◆ MATERIAL PROVIDED ◆
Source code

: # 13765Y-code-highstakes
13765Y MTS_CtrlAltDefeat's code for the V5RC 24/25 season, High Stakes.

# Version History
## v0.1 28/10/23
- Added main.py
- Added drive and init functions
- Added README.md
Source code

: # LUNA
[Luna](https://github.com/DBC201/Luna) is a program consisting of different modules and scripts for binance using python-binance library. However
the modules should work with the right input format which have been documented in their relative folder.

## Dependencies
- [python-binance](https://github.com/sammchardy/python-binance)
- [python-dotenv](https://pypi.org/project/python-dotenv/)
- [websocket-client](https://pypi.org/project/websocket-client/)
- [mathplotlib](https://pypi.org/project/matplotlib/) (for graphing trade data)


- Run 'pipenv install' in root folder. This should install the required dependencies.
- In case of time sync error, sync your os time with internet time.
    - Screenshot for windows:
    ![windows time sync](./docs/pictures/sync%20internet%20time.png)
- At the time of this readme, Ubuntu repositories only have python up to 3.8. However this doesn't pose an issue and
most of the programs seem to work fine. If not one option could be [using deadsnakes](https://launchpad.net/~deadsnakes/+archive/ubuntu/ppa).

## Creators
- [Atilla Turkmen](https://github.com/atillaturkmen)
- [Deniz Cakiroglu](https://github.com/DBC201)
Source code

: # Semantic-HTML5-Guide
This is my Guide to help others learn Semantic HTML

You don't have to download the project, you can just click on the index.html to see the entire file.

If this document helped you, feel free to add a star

◆ TASK BRIEF ◆
Return each line from the entries above that includes "sync".

◆ TASK OUTPUT ◆
- In case of time sync error, sync your os time with internet time.
    ![windows time sync](./docs/pictures/sync%20internet%20time.png)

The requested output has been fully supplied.